Adding up BigDecimals using Streams

Original answer

Yes, this is possible:

List<BigDecimal> bdList = new ArrayList<>();
//populate list
BigDecimal result = bdList.stream()
        .reduce(BigDecimal.ZERO, BigDecimal::add);

What it does is:

1. Obtain a List<BigDecimal>.
2. Turn it into a Stream<BigDecimal>

3. Call the reduce method.

   3.1. We supply an identity value for addition, namely BigDecimal.ZERO.

   3.2. We specify the BinaryOperator<BigDecimal>, which adds two BigDecimal‘s, via a method reference BigDecimal::add.

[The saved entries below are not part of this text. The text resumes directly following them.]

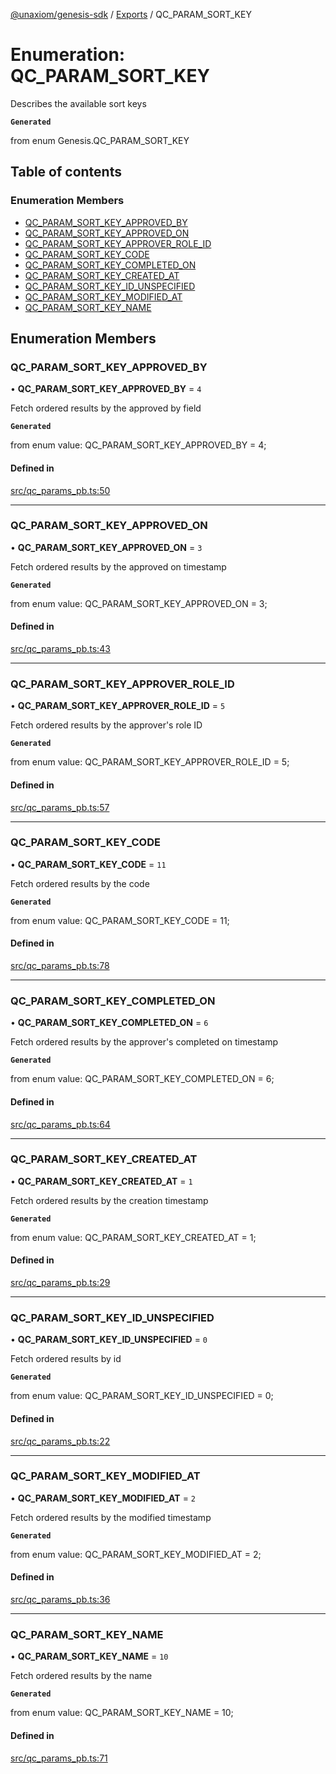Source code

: [@unaxiom/genesis-sdk](../README.md) / [Exports](../modules.md) / QC\_PARAM\_SORT\_KEY

# Enumeration: QC\_PARAM\_SORT\_KEY

Describes the available sort keys

**`Generated`**

from enum Genesis.QC_PARAM_SORT_KEY

## Table of contents

### Enumeration Members

- [QC\_PARAM\_SORT\_KEY\_APPROVED\_BY](QC_PARAM_SORT_KEY.md#qc_param_sort_key_approved_by)
- [QC\_PARAM\_SORT\_KEY\_APPROVED\_ON](QC_PARAM_SORT_KEY.md#qc_param_sort_key_approved_on)
- [QC\_PARAM\_SORT\_KEY\_APPROVER\_ROLE\_ID](QC_PARAM_SORT_KEY.md#qc_param_sort_key_approver_role_id)
- [QC\_PARAM\_SORT\_KEY\_CODE](QC_PARAM_SORT_KEY.md#qc_param_sort_key_code)
- [QC\_PARAM\_SORT\_KEY\_COMPLETED\_ON](QC_PARAM_SORT_KEY.md#qc_param_sort_key_completed_on)
- [QC\_PARAM\_SORT\_KEY\_CREATED\_AT](QC_PARAM_SORT_KEY.md#qc_param_sort_key_created_at)
- [QC\_PARAM\_SORT\_KEY\_ID\_UNSPECIFIED](QC_PARAM_SORT_KEY.md#qc_param_sort_key_id_unspecified)
- [QC\_PARAM\_SORT\_KEY\_MODIFIED\_AT](QC_PARAM_SORT_KEY.md#qc_param_sort_key_modified_at)
- [QC\_PARAM\_SORT\_KEY\_NAME](QC_PARAM_SORT_KEY.md#qc_param_sort_key_name)

## Enumeration Members

### QC\_PARAM\_SORT\_KEY\_APPROVED\_BY

• **QC\_PARAM\_SORT\_KEY\_APPROVED\_BY** = ``4``

Fetch ordered results by the approved by field

**`Generated`**

from enum value: QC_PARAM_SORT_KEY_APPROVED_BY = 4;

#### Defined in

[src/qc_params_pb.ts:50](https://github.com/Unaxiom/genesis-ts-sdk/blob/a265138/src/qc_params_pb.ts#L50)

___

### QC\_PARAM\_SORT\_KEY\_APPROVED\_ON

• **QC\_PARAM\_SORT\_KEY\_APPROVED\_ON** = ``3``

Fetch ordered results by the approved on timestamp

**`Generated`**

from enum value: QC_PARAM_SORT_KEY_APPROVED_ON = 3;

#### Defined in

[src/qc_params_pb.ts:43](https://github.com/Unaxiom/genesis-ts-sdk/blob/a265138/src/qc_params_pb.ts#L43)

___

### QC\_PARAM\_SORT\_KEY\_APPROVER\_ROLE\_ID

• **QC\_PARAM\_SORT\_KEY\_APPROVER\_ROLE\_ID** = ``5``

Fetch ordered results by the approver's role ID

**`Generated`**

from enum value: QC_PARAM_SORT_KEY_APPROVER_ROLE_ID = 5;

#### Defined in

[src/qc_params_pb.ts:57](https://github.com/Unaxiom/genesis-ts-sdk/blob/a265138/src/qc_params_pb.ts#L57)

___

### QC\_PARAM\_SORT\_KEY\_CODE

• **QC\_PARAM\_SORT\_KEY\_CODE** = ``11``

Fetch ordered results by the code

**`Generated`**

from enum value: QC_PARAM_SORT_KEY_CODE = 11;

#### Defined in

[src/qc_params_pb.ts:78](https://github.com/Unaxiom/genesis-ts-sdk/blob/a265138/src/qc_params_pb.ts#L78)

___

### QC\_PARAM\_SORT\_KEY\_COMPLETED\_ON

• **QC\_PARAM\_SORT\_KEY\_COMPLETED\_ON** = ``6``

Fetch ordered results by the approver's completed on timestamp

**`Generated`**

from enum value: QC_PARAM_SORT_KEY_COMPLETED_ON = 6;

#### Defined in

[src/qc_params_pb.ts:64](https://github.com/Unaxiom/genesis-ts-sdk/blob/a265138/src/qc_params_pb.ts#L64)

___

### QC\_PARAM\_SORT\_KEY\_CREATED\_AT

• **QC\_PARAM\_SORT\_KEY\_CREATED\_AT** = ``1``

Fetch ordered results by the creation timestamp

**`Generated`**

from enum value: QC_PARAM_SORT_KEY_CREATED_AT = 1;

#### Defined in

[src/qc_params_pb.ts:29](https://github.com/Unaxiom/genesis-ts-sdk/blob/a265138/src/qc_params_pb.ts#L29)

___

### QC\_PARAM\_SORT\_KEY\_ID\_UNSPECIFIED

• **QC\_PARAM\_SORT\_KEY\_ID\_UNSPECIFIED** = ``0``

Fetch ordered results by id

**`Generated`**

from enum value: QC_PARAM_SORT_KEY_ID_UNSPECIFIED = 0;

#### Defined in

[src/qc_params_pb.ts:22](https://github.com/Unaxiom/genesis-ts-sdk/blob/a265138/src/qc_params_pb.ts#L22)

___

### QC\_PARAM\_SORT\_KEY\_MODIFIED\_AT

• **QC\_PARAM\_SORT\_KEY\_MODIFIED\_AT** = ``2``

Fetch ordered results by the modified timestamp

**`Generated`**

from enum value: QC_PARAM_SORT_KEY_MODIFIED_AT = 2;

#### Defined in

[src/qc_params_pb.ts:36](https://github.com/Unaxiom/genesis-ts-sdk/blob/a265138/src/qc_params_pb.ts#L36)

___

### QC\_PARAM\_SORT\_KEY\_NAME

• **QC\_PARAM\_SORT\_KEY\_NAME** = ``10``

Fetch ordered results by the name

**`Generated`**

from enum value: QC_PARAM_SORT_KEY_NAME = 10;

#### Defined in

[src/qc_params_pb.ts:71](https://github.com/Unaxiom/genesis-ts-sdk/blob/a265138/src/qc_params_pb.ts#L71)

Updated answer, after edit

I see that you have added new data, therefore the new answer will become:

List<Invoice> invoiceList = new ArrayList<>();
//populate
Function<Invoice, BigDecimal> totalMapper = invoice -> invoice.getUnit_price().multiply(invoice.getQuantity());
BigDecimal result = invoiceList.stream()
        .map(totalMapper)
        .reduce(BigDecimal.ZERO, BigDecimal::add);

It is mostly the same, except that I have added a totalMapper variable, that has a function from Invoice to BigDecimal and returns the total price of that invoice.

Then I obtain a Stream<Invoice>, map it to a Stream<BigDecimal> and then reduce it to a BigDecimal.

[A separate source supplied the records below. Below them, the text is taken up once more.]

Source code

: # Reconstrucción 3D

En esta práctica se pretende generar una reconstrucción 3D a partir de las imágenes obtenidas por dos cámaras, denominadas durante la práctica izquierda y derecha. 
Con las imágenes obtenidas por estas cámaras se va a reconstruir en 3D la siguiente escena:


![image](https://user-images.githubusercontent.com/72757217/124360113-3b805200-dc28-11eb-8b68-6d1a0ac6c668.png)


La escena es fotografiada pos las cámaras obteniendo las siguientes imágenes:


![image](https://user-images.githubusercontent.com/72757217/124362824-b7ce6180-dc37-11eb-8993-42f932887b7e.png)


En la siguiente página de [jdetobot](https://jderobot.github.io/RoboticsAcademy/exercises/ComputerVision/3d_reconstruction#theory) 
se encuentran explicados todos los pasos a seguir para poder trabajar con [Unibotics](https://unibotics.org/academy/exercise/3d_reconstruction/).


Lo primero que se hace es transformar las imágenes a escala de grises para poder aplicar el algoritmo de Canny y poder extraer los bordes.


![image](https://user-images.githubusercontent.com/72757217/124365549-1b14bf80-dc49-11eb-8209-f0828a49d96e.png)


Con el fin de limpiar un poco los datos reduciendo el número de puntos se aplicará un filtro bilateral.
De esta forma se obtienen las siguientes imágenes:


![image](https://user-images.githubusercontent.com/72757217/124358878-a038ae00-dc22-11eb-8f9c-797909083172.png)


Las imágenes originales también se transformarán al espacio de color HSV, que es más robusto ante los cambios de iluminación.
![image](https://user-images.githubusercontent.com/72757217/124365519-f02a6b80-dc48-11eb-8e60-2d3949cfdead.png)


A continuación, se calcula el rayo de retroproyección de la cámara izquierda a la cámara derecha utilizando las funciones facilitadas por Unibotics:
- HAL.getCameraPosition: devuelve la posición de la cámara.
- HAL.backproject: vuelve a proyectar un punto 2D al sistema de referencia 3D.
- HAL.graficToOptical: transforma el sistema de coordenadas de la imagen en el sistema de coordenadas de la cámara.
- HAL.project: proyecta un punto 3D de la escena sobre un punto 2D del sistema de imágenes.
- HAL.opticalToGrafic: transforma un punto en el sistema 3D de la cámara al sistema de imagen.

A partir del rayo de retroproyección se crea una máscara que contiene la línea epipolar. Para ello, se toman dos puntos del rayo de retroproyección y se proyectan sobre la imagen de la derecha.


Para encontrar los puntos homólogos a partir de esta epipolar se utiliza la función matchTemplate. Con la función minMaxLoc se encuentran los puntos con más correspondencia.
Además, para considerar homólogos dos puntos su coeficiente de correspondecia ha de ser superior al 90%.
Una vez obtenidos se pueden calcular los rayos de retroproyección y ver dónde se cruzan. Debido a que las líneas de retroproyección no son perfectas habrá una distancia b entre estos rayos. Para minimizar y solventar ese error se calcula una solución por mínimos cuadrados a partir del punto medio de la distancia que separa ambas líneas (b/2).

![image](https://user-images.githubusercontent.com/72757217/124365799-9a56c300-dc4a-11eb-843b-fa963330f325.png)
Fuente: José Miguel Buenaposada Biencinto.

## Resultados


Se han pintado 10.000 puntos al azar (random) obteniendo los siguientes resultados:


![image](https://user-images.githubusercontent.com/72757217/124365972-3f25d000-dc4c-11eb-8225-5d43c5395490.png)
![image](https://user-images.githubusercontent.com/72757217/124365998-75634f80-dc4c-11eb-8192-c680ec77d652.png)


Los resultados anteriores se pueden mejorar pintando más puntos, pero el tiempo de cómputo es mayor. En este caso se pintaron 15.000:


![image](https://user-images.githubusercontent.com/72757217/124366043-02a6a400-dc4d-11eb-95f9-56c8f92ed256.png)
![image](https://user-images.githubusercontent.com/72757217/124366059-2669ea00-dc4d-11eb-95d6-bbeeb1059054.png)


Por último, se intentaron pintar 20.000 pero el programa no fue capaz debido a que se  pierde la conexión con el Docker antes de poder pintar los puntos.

Now, from an OOP design point I would advice you to also actually use the total() method, which you have already defined, then it even becomes easier:

List<Invoice> invoiceList = new ArrayList<>();
//populate
BigDecimal result = invoiceList.stream()
        .map(Invoice::total)
        .reduce(BigDecimal.ZERO, BigDecimal::add);

Here we directly use the method reference in the map method.